+++ Dataset entries +++

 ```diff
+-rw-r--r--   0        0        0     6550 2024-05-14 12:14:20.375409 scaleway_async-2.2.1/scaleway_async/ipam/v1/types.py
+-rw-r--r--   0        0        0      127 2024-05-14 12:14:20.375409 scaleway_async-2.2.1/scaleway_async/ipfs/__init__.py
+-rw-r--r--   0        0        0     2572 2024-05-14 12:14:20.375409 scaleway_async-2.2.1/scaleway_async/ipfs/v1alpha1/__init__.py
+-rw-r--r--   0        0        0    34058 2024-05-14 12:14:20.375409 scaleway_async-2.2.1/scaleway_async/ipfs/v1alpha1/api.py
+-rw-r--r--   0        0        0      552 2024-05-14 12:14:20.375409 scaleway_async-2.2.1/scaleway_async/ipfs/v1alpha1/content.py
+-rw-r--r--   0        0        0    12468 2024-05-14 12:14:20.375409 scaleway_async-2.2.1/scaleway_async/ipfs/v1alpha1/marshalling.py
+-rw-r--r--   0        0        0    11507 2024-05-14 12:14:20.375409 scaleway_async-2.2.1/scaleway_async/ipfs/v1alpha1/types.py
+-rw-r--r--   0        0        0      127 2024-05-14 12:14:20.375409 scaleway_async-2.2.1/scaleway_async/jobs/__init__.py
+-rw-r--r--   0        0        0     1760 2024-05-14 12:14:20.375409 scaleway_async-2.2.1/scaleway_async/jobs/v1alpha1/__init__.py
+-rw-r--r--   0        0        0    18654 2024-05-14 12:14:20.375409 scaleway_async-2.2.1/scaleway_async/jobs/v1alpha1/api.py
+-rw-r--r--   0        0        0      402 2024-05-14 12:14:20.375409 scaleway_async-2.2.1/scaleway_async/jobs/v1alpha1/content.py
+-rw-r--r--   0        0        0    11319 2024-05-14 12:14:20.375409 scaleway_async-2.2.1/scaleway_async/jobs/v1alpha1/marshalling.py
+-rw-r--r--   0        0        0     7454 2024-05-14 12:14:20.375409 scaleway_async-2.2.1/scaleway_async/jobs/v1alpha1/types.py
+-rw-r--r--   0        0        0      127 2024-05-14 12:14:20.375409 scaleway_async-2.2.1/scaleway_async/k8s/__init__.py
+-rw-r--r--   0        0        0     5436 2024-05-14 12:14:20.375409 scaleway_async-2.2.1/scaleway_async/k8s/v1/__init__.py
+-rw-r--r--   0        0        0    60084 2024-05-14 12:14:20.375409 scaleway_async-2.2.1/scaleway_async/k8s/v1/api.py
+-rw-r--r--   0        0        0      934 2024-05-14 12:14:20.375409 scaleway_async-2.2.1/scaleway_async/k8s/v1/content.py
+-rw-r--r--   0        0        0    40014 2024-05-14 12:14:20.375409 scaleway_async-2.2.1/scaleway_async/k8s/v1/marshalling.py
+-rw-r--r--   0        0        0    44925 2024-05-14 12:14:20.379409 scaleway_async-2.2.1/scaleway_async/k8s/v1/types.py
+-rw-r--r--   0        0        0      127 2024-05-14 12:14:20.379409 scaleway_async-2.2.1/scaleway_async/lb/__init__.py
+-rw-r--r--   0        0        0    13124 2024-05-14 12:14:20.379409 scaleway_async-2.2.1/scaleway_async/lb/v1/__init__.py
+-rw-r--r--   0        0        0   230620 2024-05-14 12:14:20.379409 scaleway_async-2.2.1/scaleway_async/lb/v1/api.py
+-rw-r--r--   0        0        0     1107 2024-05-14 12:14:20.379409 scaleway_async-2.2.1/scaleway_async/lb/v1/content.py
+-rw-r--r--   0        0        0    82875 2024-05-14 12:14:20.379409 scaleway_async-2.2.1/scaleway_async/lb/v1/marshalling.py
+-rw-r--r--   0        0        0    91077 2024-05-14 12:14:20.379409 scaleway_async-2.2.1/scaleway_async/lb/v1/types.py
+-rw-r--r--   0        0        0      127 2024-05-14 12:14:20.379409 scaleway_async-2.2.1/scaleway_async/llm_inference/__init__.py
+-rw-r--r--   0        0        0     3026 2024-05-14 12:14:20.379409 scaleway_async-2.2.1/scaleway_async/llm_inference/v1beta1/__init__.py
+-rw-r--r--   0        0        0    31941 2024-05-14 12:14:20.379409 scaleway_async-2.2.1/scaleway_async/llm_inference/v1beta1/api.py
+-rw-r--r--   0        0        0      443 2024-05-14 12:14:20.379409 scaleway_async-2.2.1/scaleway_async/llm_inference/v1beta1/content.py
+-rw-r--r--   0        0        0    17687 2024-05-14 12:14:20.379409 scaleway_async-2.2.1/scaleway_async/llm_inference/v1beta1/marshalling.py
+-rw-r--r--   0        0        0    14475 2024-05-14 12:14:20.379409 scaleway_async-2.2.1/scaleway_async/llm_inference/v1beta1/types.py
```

+++

» Your assignment
Where a line in the records above contains the string "marshalling", return that line.

» Problem solution
+-rw-r--r--   0        0        0    12468 2024-05-14 12:14:20.375409 scaleway_async-2.2.1/scaleway_async/ipfs/v1alpha1/marshalling.py
+-rw-r--r--   0        0        0    11319 2024-05-14 12:14:20.375409 scaleway_async-2.2.1/scaleway_async/jobs/v1alpha1/marshalling.py
+-rw-r--r--   0        0        0    40014 2024-05-14 12:14:20.375409 scaleway_async-2.2.1/scaleway_async/k8s/v1/marshalling.py
+-rw-r--r--   0        0        0    82875 2024-05-14 12:14:20.379409 scaleway_async-2.2.1/scaleway_async/lb/v1/marshalling.py
+-rw-r--r--   0        0        0    17687 2024-05-14 12:14:20.379409 scaleway_async-2.2.1/scaleway_async/llm_inference/v1beta1/marshalling.py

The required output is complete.